Securities and Exchange Commission
450 Fifth Street, N.W.
Judiciary Plaza
Washington, D.C. 20549

     Re:  OLD KENT FINANCIAL CORPORATION
          REGISTRATION STATEMENT ON FORM S-8
          OLD KENT FINANCIAL CORPORATION
          EMPLOYEE STOCK PURCHASE PLAN OF 1999

Dear Sir or Madam:

          We represent Old Kent Financial Corporation, a Michigan
corporation (the "Company"), with respect to the above-captioned
registration statement on Form S-8 (the "Registration Statement") filed
pursuant to the Securities Act of 1933 (the "Act") to register 2,000,000
shares of the Company's common stock, $1 par value ("Common Stock").

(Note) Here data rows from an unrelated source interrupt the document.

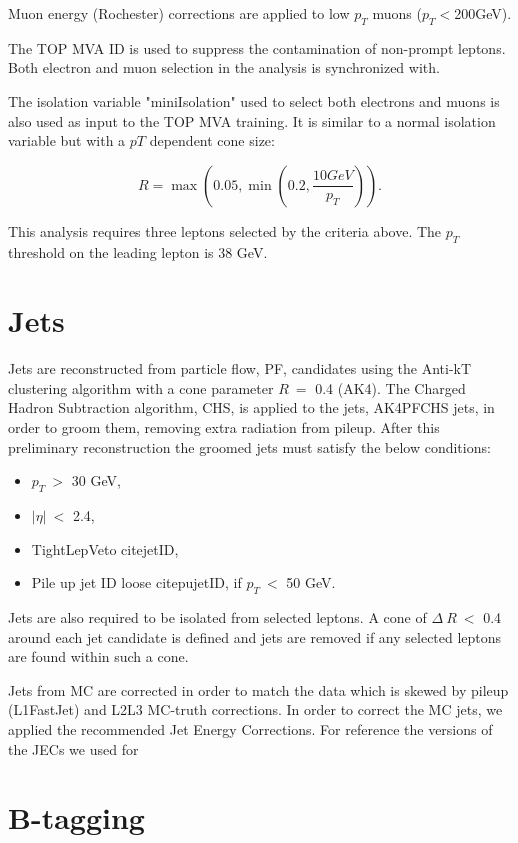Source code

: Muon energy (Rochester) corrections are applied to low $p_T$ muons ($p_T<$200GeV). 

The TOP MVA ID is used to suppress the contamination of non-prompt leptons. Both electron and muon selection in the analysis is synchronized with.

The isolation variable "miniIsolation" used to select both electrons and muons is also used as input to the TOP MVA training. It is similar to a normal isolation variable but with a $pT$ dependent cone size:

\begin{equation}
R = \max (0.05, \min(0.2, \frac{10GeV}{p_T})).
\end{equation}

This analysis requires three leptons selected by the criteria above. The $p_{T}$ threshold on the leading lepton is 38 GeV.
\section{Jets}
\label{sec:Jets}

Jets are reconstructed from particle flow, PF, candidates using the Anti-kT clustering algorithm with a cone parameter $R~=$ 0.4 (AK4). The Charged Hadron Subtraction algorithm, CHS, is applied to the jets, AK4PFCHS jets, in order to groom them, removing extra radiation from pileup. After this preliminary reconstruction the groomed jets must satisfy the below conditions:


\begin{itemize}
\item $p_{T}~>$ 30 GeV,
\item $|\eta|~<$ 2.4,
\item TightLepVeto cite{jetID},
\item Pile up jet ID loose cite{pujetID}, if $p_{T}~<$ 50 GeV.
\end{itemize}

Jets are also required to be isolated from selected leptons. A cone of $\Delta~R~<$ 0.4 around each jet candidate is defined and jets are removed if any selected leptons are found within such a cone.  

Jets from MC are corrected in order to match the data which is skewed by pileup (L1FastJet) and L2L3 MC-truth corrections. In order to correct the MC jets, we applied the recommended Jet Energy Corrections. For reference the versions of the JECs we used for
\section{B-tagging}
\label{sec:Btag}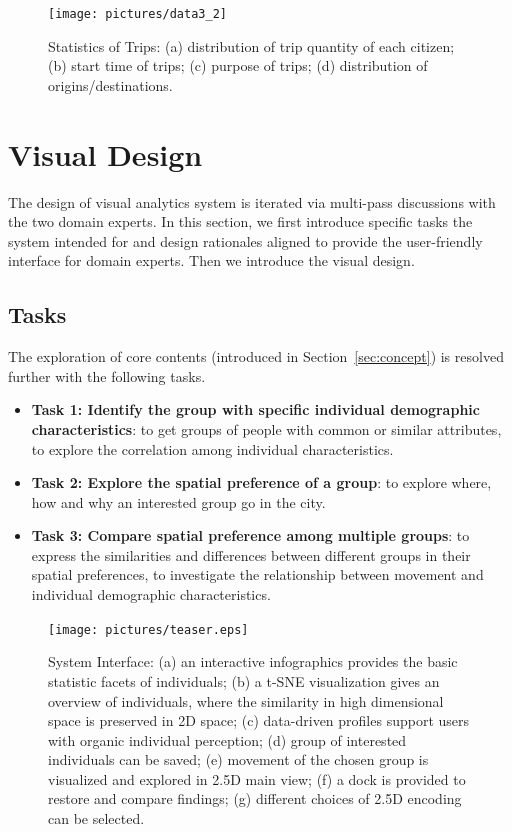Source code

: \documentclass{ieeeaccess}
\begin{document}
\begin{figure}[htb!]
 \centering %
 \texttt{[image: pictures/data3\_2]}
 \caption{Statistics of Trips: (a) distribution of trip quantity of each citizen; (b) start time of trips; (c) purpose of trips; (d) distribution of origins/destinations. }
 \label{fig:data_geometry}
\end{figure}



\section{Visual Design}

The design of visual analytics system is iterated via multi-pass discussions with the two domain experts. In this section, we first introduce specific tasks the system intended for and design rationales aligned to provide the user-friendly interface for domain experts. Then we introduce the visual design.

\subsection{Tasks}

The exploration of core contents (introduced in Section~\ref{sec:concept}) is resolved further with the following tasks.

\begin{itemize}
\item \textbf{Task 1: Identify the group with specific individual demographic characteristics}: to get groups of people with common or similar attributes, to explore the correlation among individual characteristics.
\item \textbf{Task 2: Explore the spatial preference of a group}: to explore where, how and why an interested group go in the city.
\item \textbf{Task 3: Compare spatial preference among multiple groups}: to express the similarities and differences between different groups in their spatial preferences, to investigate the relationship between movement and individual demographic characteristics.
\end{itemize}

\begin{figure}[htb!]
 \centering
 \texttt{[image: pictures/teaser.eps]}
 \caption{System Interface: (a) an interactive infographics provides the basic statistic facets of individuals; (b) a t-SNE visualization gives an overview of individuals, where the similarity in high dimensional space is preserved in 2D space; (c) data-driven profiles support users with organic individual perception; (d) group of interested individuals can be saved; (e) movement of the chosen group is visualized and explored in 2.5D main view; (f) a dock is provided to restore and compare findings; (g) different choices of 2.5D encoding can be selected.}
 \label{fig:teaser}
\end{figure}
\end{document}
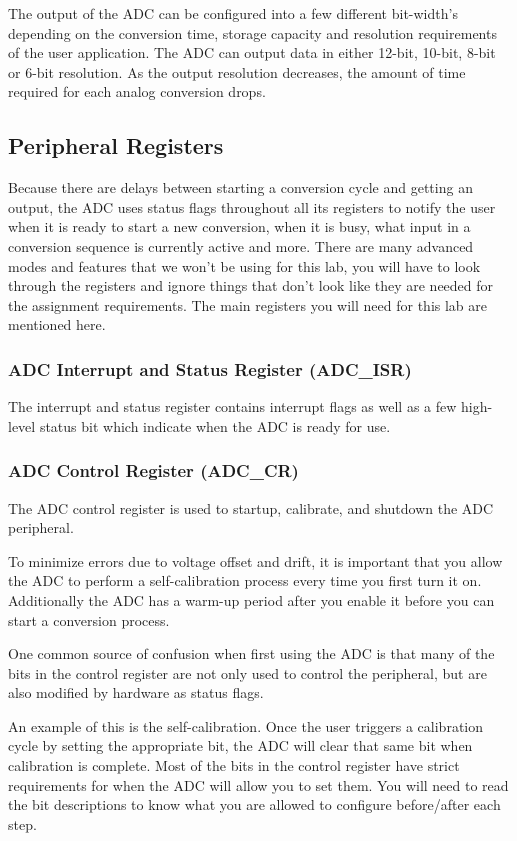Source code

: \documentclass[11pt,fleqn]{book} %
\begin{document}
The output of the ADC can be configured into a few different bit-width's depending on the conversion time, storage capacity and resolution requirements of the user application. The ADC can output data in either 12-bit, 10-bit, 8-bit or 6-bit resolution. As the output resolution decreases, the amount of time required for each analog conversion drops.

\subsection{Peripheral Registers}
Because there are delays between starting a conversion cycle and getting an output, the ADC uses status flags throughout all its registers to notify the user when it is ready to start a new conversion, when it is busy, what input in a conversion sequence is currently active and more. There are many advanced modes and features that we won't be using for this lab, you will have to look through the registers and ignore things that don't look like they are needed for the assignment requirements. The main registers you will need for this lab are mentioned here.

\subsubsection{ADC Interrupt and Status Register (ADC\_ISR)}
The interrupt and status register contains interrupt flags as well as a few high-level status bit which indicate when the ADC is ready for use. 

\subsubsection{ADC Control Register (ADC\_CR)}
The ADC control register is used to startup, calibrate, and shutdown the ADC peripheral. 

To minimize errors due to voltage offset and drift, it is important that you allow the ADC to perform a self-calibration process every time you first turn it on. Additionally the ADC has a warm-up period after you enable it before you can start a conversion process. 

\begin{warning}
    One common source of confusion when first using the ADC is that many of the bits in the control register are not only used to control the peripheral, but are also modified by hardware as status flags. 
      
    An example of this is the self-calibration. Once the user triggers a calibration cycle by setting the appropriate bit, the ADC will clear that same bit when calibration is complete. Most of the bits in the control register have strict requirements for when the ADC will allow you to set them. You will need to read the bit descriptions to know what you are allowed to configure before/after each step.
\end{warning}    
\end{document}
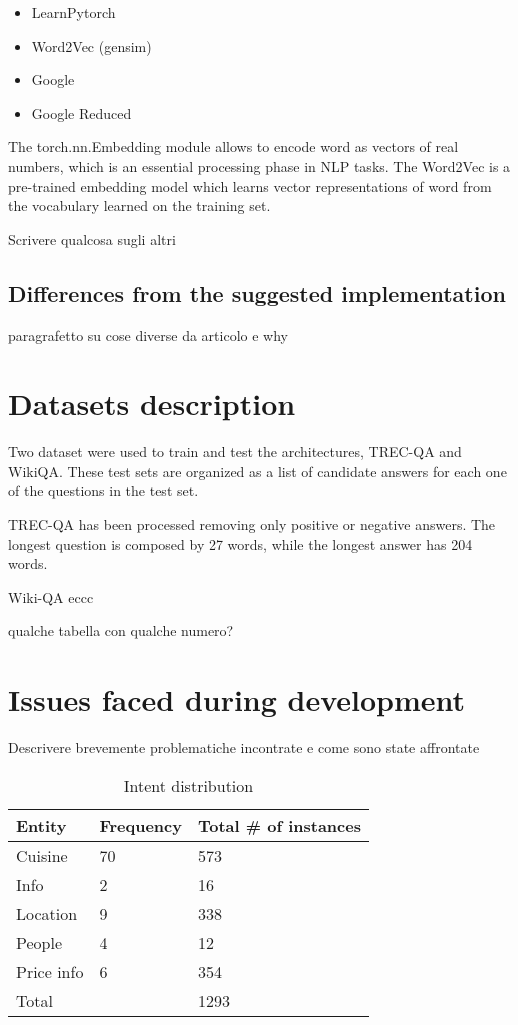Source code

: \documentclass[11pt,a4paper]{article}
\begin{document}
\begin{itemize}
    \item LearnPytorch
    \item Word2Vec (gensim)
    \item Google
    \item Google Reduced
\end{itemize}

The torch.nn.Embedding module allows to encode word as vectors of real numbers, which is an essential processing phase in NLP tasks. 
The Word2Vec is a pre-trained embedding model which learns vector representations of word from the vocabulary learned on the training set.

Scrivere qualcosa sugli altri

\subsection{Differences from the suggested implementation}
paragrafetto su cose diverse da articolo e why

\section{Datasets description}
Two dataset were used to train and test the architectures, TREC-QA and WikiQA. These test sets are organized as a list of candidate answers for each one of the questions in the test set.

TREC-QA has been processed removing only positive or negative answers. The longest question is composed by 27 words, while the longest answer has 204 words. 

Wiki-QA eccc

qualche tabella con qualche numero?

\section{Issues faced during development}
Descrivere brevemente problematiche incontrate e come sono state affrontate 



\begin{table}[t!]
\begin{center}
\begin{tabular}{|l|l|l|}
\hline \bf Entity & \bf Frequency & \bf Total \# of instances \\ \hline
Cuisine & 70 & 573\\
Info & 2 & 16\\
Location & 9 & 338\\
People & 4 & 12\\
Price info & 6 & 354\\
Total &  & 1293\\
\hline
\end{tabular}
\end{center}
\caption{\label{font-table} Intent distribution }
\end{table}
\end{document}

          As counsel for the Company, we are familiar with its Restated
Articles of Incorporation and Bylaws and have reviewed the various
proceedings taken by the Company to authorize the issuance of the Common
Stock to be sold pursuant to the Registration Statement.  We also have
reviewed and assisted in preparing the Registration Statement.  In our
review, we have assumed the genuineness of all signatures, the legal
capacity of all natural persons, the authenticity of all documents
submitted to us as originals, the conformity to original documents of all
documents submitted to us as certified or photostatic copies and the
authenticity of the originals of such copies.

          On the basis of the foregoing, we are of the opinion that, when
the Registration Statement has become effective under the Act, any and all
shares of Common Stock that are the subject of the Registration Statement
will, when issued upon payment of the purchase price therefore to the
Company, be legally issued, fully paid and nonassessable.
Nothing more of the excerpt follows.